Stop pretending that you have this castle. I am seeing far too many leaders who think they have a great security plan, architecture and design when they don’t. They are convinced they have a nice solid castle.When their plan looks more like this…
For some reason they think that adding a turret to their defense, some shiny new toy is going to save them. You, the IT Business leader, are being misled when you think this.
The issue is deeper than this. The foundation is weak, and upon a weak foundation you can’t execute with an IT Security plan.
The problem is that there are too many opinions and too much noise. There is not even a clear definition of what is an IT security assessment versus an IT security audit. And when you search for one, all you get are meaningless results that only confuse people.

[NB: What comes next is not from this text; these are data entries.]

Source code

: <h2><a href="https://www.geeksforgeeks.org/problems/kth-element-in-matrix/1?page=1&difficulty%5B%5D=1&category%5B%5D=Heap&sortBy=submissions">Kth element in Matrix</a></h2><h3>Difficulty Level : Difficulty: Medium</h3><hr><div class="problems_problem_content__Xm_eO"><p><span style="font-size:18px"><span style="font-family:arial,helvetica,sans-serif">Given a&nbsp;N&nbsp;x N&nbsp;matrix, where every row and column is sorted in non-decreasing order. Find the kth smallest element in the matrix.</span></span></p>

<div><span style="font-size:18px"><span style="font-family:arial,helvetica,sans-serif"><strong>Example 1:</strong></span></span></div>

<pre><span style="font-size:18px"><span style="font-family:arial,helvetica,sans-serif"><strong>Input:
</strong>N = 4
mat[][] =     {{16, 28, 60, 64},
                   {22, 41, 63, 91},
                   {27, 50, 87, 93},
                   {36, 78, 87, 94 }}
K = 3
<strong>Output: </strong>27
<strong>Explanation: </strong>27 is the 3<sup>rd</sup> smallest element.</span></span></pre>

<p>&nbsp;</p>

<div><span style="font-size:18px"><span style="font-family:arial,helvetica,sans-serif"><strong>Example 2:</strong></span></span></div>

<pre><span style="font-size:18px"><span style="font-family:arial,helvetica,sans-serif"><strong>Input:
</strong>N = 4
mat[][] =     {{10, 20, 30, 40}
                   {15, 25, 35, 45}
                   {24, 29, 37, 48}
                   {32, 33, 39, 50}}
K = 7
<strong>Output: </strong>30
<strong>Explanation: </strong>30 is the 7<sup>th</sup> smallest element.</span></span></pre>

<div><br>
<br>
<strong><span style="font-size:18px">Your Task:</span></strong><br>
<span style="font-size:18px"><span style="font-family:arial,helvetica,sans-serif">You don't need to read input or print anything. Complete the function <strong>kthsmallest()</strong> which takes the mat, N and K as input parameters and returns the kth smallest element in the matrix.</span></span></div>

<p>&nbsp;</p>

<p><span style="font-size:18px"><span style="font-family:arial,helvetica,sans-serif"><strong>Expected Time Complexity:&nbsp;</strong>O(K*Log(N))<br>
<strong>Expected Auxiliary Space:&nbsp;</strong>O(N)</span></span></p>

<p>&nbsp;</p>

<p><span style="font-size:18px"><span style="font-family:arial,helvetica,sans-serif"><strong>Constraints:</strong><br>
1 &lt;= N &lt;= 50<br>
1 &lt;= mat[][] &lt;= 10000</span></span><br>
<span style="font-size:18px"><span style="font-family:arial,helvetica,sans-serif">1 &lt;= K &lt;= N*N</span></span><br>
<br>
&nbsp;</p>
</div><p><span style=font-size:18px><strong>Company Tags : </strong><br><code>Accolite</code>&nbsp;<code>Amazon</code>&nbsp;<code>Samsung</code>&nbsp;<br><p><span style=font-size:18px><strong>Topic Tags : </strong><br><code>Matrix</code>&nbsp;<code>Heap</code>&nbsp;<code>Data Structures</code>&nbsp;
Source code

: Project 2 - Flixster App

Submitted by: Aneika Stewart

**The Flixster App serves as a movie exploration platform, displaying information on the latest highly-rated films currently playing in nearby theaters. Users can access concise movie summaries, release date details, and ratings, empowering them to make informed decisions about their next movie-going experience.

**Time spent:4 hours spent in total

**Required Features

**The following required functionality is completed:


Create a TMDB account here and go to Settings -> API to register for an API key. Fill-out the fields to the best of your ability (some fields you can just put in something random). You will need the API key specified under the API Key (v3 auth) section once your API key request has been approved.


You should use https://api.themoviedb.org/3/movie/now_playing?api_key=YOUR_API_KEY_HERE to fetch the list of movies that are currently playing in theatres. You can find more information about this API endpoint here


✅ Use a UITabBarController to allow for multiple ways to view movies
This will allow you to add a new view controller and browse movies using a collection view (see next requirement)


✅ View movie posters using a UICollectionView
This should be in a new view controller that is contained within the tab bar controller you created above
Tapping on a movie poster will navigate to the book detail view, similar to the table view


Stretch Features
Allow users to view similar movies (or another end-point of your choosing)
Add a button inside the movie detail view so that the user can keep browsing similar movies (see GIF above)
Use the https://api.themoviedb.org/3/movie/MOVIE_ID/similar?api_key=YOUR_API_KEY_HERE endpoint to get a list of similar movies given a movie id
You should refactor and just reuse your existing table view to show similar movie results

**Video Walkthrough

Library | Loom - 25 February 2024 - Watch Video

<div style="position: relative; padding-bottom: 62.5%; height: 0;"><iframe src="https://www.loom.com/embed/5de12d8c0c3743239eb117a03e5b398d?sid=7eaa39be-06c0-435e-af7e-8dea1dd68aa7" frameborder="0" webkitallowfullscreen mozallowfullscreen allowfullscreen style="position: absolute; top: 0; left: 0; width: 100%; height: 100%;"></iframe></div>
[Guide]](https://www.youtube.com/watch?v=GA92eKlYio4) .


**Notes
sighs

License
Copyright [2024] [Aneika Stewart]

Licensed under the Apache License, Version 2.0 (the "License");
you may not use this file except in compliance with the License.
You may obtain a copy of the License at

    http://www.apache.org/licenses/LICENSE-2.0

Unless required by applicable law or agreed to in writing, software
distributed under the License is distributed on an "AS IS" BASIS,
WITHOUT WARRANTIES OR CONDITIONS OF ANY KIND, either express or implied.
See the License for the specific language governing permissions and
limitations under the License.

Fundamentally you want an assessment to give you what?
- You want a roadmap to fix weaknesses.
- You want clarity.
- You want to be able to unravel complexity.
- You don’t want the opinions of your staff, or a consultant, or a hardware/software vendor, or your auditor.
You want a distillation and interpretation: a plan that fixes holes.
What you want is a rollup of all of these into a summary of complete data so decisions can be made with context, and not in isolation.
In today’s day, if you can’t distill your current state into one page then you are wrapped up in complexity and have no other way to present the data.
Even finance has to summarize complex data into reports that business people can understand. You should do this too. Here is an example of a visual summary report that any business person will understand in less than 2 minutes.
IT Security is wide and expansive and your job is to consolidate the information. There is quite a bit of research happening on visualization and the impacts of Big Data Design. Mastering data visualization in order to create a clear plan is the only way to build your castle.
To learn more about IT Security Strategies, Visualization Techniques, Playing better Defense so you can execute on Offense, Leadership and Exponential Technologies, join my newsletter which is called the Exponential Business IT Leader.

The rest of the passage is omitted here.